En el siglo XIII el Imperio mongol invadió China y el Tíbet, aunque en este último territorio el emperador ocupante acabó nombrando regente a un destacado monje, a cambio de bendiciones y enseñanzas religiosas. El modelo –similar en ciertos aspectos a un protectorado– se basaba en la relación monje-benefactor (chö-yön) y su mayor peculiaridad consistía, precisamente, en mantener la relación de igualdad entre las autoridades mongolas y las tibetanas. Aunque en la actualidad el gobierno chino considera dicho pacto como una relación de vasallaje, la realidad es que las autoridades del Tíbet gozaron en esa época de unas ventajas que no tuvieron por entonces los chinos en su propio territorio, también invadido por los mongoles. De hecho, la relación entre los mongoles y los tibetanos continúa siendo cercana y amistosa, facilitada por las afinidades raciales, culturales y religiosas entre ambos pueblos.

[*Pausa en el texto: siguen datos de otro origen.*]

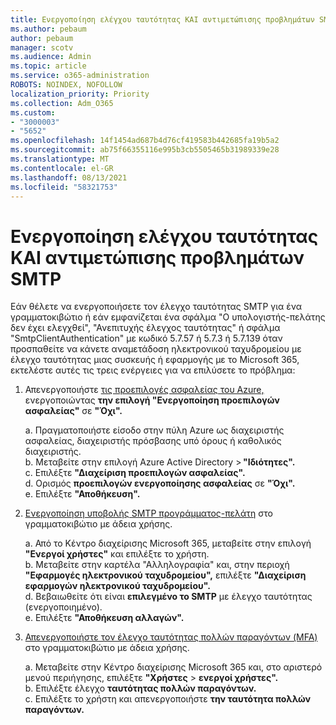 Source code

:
 ```yaml
---
title: Ενεργοποίηση ελέγχου ταυτότητας ΚΑΙ αντιμετώπισης προβλημάτων SMTP
ms.author: pebaum
author: pebaum
manager: scotv
ms.audience: Admin
ms.topic: article
ms.service: o365-administration
ROBOTS: NOINDEX, NOFOLLOW
localization_priority: Priority
ms.collection: Adm_O365
ms.custom:
- "3000003"
- "5652"
ms.openlocfilehash: 14f1454ad687b4d76cf419583b442685fa19b5a2
ms.sourcegitcommit: ab75f66355116e995b3cb5505465b31989339e28
ms.translationtype: MT
ms.contentlocale: el-GR
ms.lasthandoff: 08/13/2021
ms.locfileid: "58321753"
---
```

# <a name="enable-smtp-authentication-and-troubleshooting"></a>Ενεργοποίηση ελέγχου ταυτότητας ΚΑΙ αντιμετώπισης προβλημάτων SMTP

Εάν θέλετε να ενεργοποιήσετε τον έλεγχο ταυτότητας SMTP για ένα γραμματοκιβώτιο ή εάν εμφανίζεται ένα σφάλμα "Ο υπολογιστής-πελάτης δεν έχει ελεγχθεί", "Ανεπιτυχής έλεγχος ταυτότητας" ή σφάλμα "SmtpClientAuthentication" με κωδικό 5.7.57 ή 5.7.3 ή 5.7.139 όταν προσπαθείτε να κάνετε αναμετάδοση ηλεκτρονικού ταχυδρομείου με έλεγχο ταυτότητας μιας συσκευής ή εφαρμογής με το Microsoft 365, εκτελέστε αυτές τις τρεις ενέργειες για να επιλύσετε το πρόβλημα:

1. Απενεργοποιήστε [τις προεπιλογές ασφαλείας του Azure,](https://docs.microsoft.com/azure/active-directory/fundamentals/concept-fundamentals-security-defaults) ενεργοποιώντας **την επιλογή "Ενεργοποίηση προεπιλογών ασφαλείας"** σε **"Όχι".**

    a. Πραγματοποιήστε είσοδο στην πύλη Azure ως διαχειριστής ασφαλείας, διαχειριστής πρόσβασης υπό όρους ή καθολικός διαχειριστής.<BR/>
    b. Μεταβείτε στην επιλογή Azure Active Directory > **"Ιδιότητες".**<BR/>
    c. Επιλέξτε **"Διαχείριση προεπιλογών ασφαλείας".**<BR/>
    d. Ορισμός **προεπιλογών ενεργοποίησης ασφαλείας** σε **"Όχι".**<BR/>
    e. Επιλέξτε **"Αποθήκευση".**

2. [Ενεργοποίηση υποβολής SMTP προγράμματος-πελάτη](https://docs.microsoft.com/exchange/clients-and-mobile-in-exchange-online/authenticated-client-smtp-submission#enable-smtp-auth-for-specific-mailboxes) στο γραμματοκιβώτιο με άδεια χρήσης.

    a. Από το Κέντρο διαχείρισης Microsoft 365, μεταβείτε στην επιλογή **"Ενεργοί χρήστες"** και επιλέξτε το χρήστη.<BR/>
    b. Μεταβείτε στην καρτέλα "Αλληλογραφία" και, στην περιοχή **"Εφαρμογές ηλεκτρονικού ταχυδρομείου",** επιλέξτε **"Διαχείριση εφαρμογών ηλεκτρονικού ταχυδρομείου".**<BR/>
    d. Βεβαιωθείτε ότι είναι **επιλεγμένο το SMTP** με έλεγχο ταυτότητας (ενεργοποιημένο).<BR/>
    e. Επιλέξτε **"Αποθήκευση αλλαγών".**<BR/>

3. [Απενεργοποιήστε τον έλεγχο ταυτότητας πολλών παραγόντων (MFA)](https://docs.microsoft.com/microsoft-365/admin/security-and-compliance/set-up-multi-factor-authentication#turn-off-legacy-per-user-mfa) στο γραμματοκιβώτιο με άδεια χρήσης.

    a. Μεταβείτε στην Κέντρο διαχείρισης Microsoft 365 και, στο αριστερό μενού περιήγησης, επιλέξτε **"Χρήστες**  >  **ενεργοί χρήστες".**<BR/>
    b. Επιλέξτε έλεγχο **ταυτότητας πολλών παραγόντων.**<BR/>
    c. Επιλέξτε το χρήστη και απενεργοποιήστε **την ταυτότητα πολλών παραγόντων.**<BR/>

Las autoridades del Tíbet también entablaron relaciones con la dinastía china Ming (1368-1644). Gobernando este linaje en China, nació en el Tíbet Sonam Gyatso (1543-1588), tercer Dalái Lama, aunque el primero en ser reconocido en vida como tal. El mismo tratamiento se confirió a título póstumo a las dos supuestas reencarnaciones anteriores a Gyatso, todas ellas y sus sucesoras consideradas por los budistas tibetanos emanaciones del Buda de la Compasión (las palabras dalái y lama significan, respectivamente, ‘océano’ y ‘maestro espiritual’; pero a veces, cuando ambos vocablos van juntos, se traducen libremente como ‘Océano de Sabiduría’).